Books I Didn’t Finish
In general I only write about things I’m enthusiastic about. By way of an exception I thought I’d list some of the books that I’ve started but didn’t finish in the past few years. Out of respect for the book, the author or the artist and because you never know what might be coming, I usually try to finish a book or sit through the entire performance or movie. But on the other hand, life is short and you should cut your losses early and invest your time somewhere else if that’s where you expect to earn a higher return.
I had enjoyed White Teeth by Zadie Smith. My only concern was that it was almost too perfectly crafted, which threatened to suck the life out of the novel’s carefully constructed universe. Towards the end all characters and events turn out to be related, which is too much of a literary construction for me. Anyway some 50 pages into On Beauty, Zadie Smith’s next novel I realized that all four main characters had been endowed with opposing traits and that these would be played out in the rest of the novel, with every move carefully meditated by the author. I’m allergic to romantic comedies and relationship dramas anyway and the neuroses of family life don't interest me, so maybe I should never have started it in the first place.
Having said that I shouldn’t have picked up The Corrections by Jonathan Franzen either, despite the good reviews. I struggled on for maybe 150 pages, I think I had it with me on an international train journey, until I finally decided to put it down.
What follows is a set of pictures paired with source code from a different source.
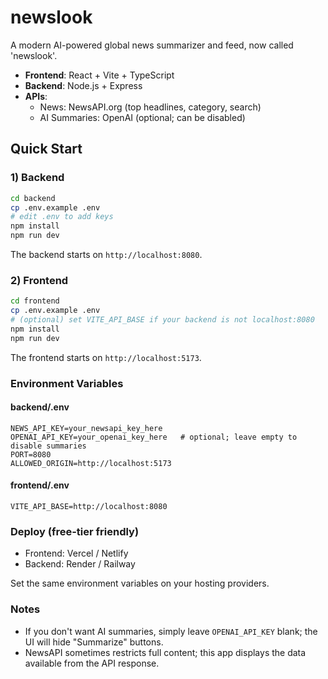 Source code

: # newslook

A modern AI-powered global news summarizer and feed, now called 'newslook'.

- **Frontend**: React + Vite + TypeScript
- **Backend**: Node.js + Express
- **APIs**:
  - News: NewsAPI.org (top headlines, category, search)
  - AI Summaries: OpenAI (optional; can be disabled)

## Quick Start

### 1) Backend

```bash
cd backend
cp .env.example .env
# edit .env to add keys
npm install
npm run dev
```

The backend starts on `http://localhost:8080`.

### 2) Frontend

```bash
cd frontend
cp .env.example .env
# (optional) set VITE_API_BASE if your backend is not localhost:8080
npm install
npm run dev
```

The frontend starts on `http://localhost:5173`.

### Environment Variables

#### backend/.env
```
NEWS_API_KEY=your_newsapi_key_here
OPENAI_API_KEY=your_openai_key_here   # optional; leave empty to disable summaries
PORT=8080
ALLOWED_ORIGIN=http://localhost:5173
```

#### frontend/.env
```
VITE_API_BASE=http://localhost:8080
```

### Deploy (free-tier friendly)

- Frontend: Vercel / Netlify
- Backend: Render / Railway

Set the same environment variables on your hosting providers.

### Notes

- If you don't want AI summaries, simply leave `OPENAI_API_KEY` blank; the UI will hide "Summarize" buttons.
- NewsAPI sometimes restricts full content; this app displays the data available from the API response.
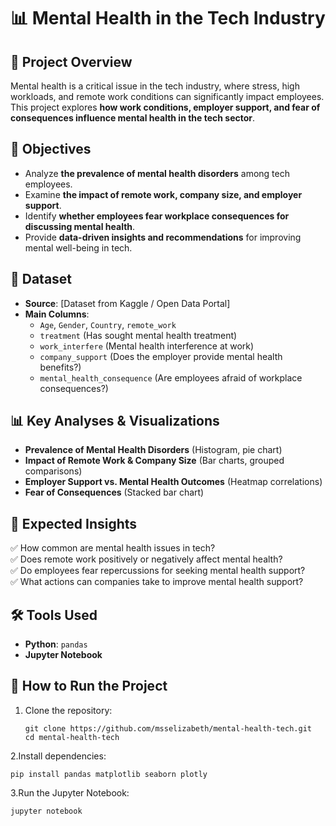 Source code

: # 📊 Mental Health in the Tech Industry

## 📝 Project Overview

Mental health is a critical issue in the tech industry, where stress, high workloads, and remote work conditions can significantly impact employees.  
This project explores **how work conditions, employer support, and fear of consequences influence mental health in the tech sector**.

## 🎯 Objectives

- Analyze **the prevalence of mental health disorders** among tech employees.
- Examine **the impact of remote work, company size, and employer support**.
- Identify **whether employees fear workplace consequences for discussing mental health**.
- Provide **data-driven insights and recommendations** for improving mental well-being in tech.

## 📂 Dataset

- **Source**: [Dataset from Kaggle / Open Data Portal]
- **Main Columns**:
  - `Age`, `Gender`, `Country`, `remote_work`
  - `treatment` (Has sought mental health treatment)
  - `work_interfere` (Mental health interference at work)
  - `company_support` (Does the employer provide mental health benefits?)
  - `mental_health_consequence` (Are employees afraid of workplace consequences?)

## 📊 Key Analyses & Visualizations

- **Prevalence of Mental Health Disorders** (Histogram, pie chart)
- **Impact of Remote Work & Company Size** (Bar charts, grouped comparisons)
- **Employer Support vs. Mental Health Outcomes** (Heatmap correlations)
- **Fear of Consequences** (Stacked bar chart)

## 📌 Expected Insights

✅ How common are mental health issues in tech?  
✅ Does remote work positively or negatively affect mental health?  
✅ Do employees fear repercussions for seeking mental health support?  
✅ What actions can companies take to improve mental health support?

## 🛠️ Tools Used

- **Python**: `pandas`
- **Jupyter Notebook**

## 🚀 How to Run the Project

1. Clone the repository:
   ```
   git clone https://github.com/msselizabeth/mental-health-tech.git
   cd mental-health-tech
   ```

2.Install dependencies:
```
pip install pandas matplotlib seaborn plotly
```

3.Run the Jupyter Notebook:
```
jupyter notebook
```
The prose is so dry, the characters and the story of so little interest that putting it away was a big relief.
Margaret Atwood is a highly acclaimed and prolific writer whom I’d never read so I got a copy of The Blind Assassin, which had won the Booker Prize and which according to some endorsements on the back cover is “Margaret Atwood at her remarkable best”. However, it is more dry realism and when after some 120 pages it still left me completely indifferent I put it away.
Cloud Atlas by David Mitchell is an ambitious novel, made up of six resonating stories, written in six different styles. Since I tend to enjoy experimental fiction I should like it and I may have another go at it some time. Perhaps I was reading it at the wrong moment, because I do remember enjoying the first two or three chapters. It’s just that at some point I didn’t feel like reading on and then some months later I didn’t feel like starting where I had left off.
To this I could add a number of books I finished in a rush to get it over with, Extremely Loud and Incredibly Close, the immensely overrated novel by Jonathan Safran Foer and The Ministry of Special Cases by Nathan Englander to name but a few.
Another category would contain (non-fiction) books I struggled to finish, The Parallax View by Slavoj Zizek (his editor was probably too intimidated to make or demand some corrections and clarifications), Reassembling the Social by Bruno Latour (his editor probably couldn't make sense of it and just hoped the reader does).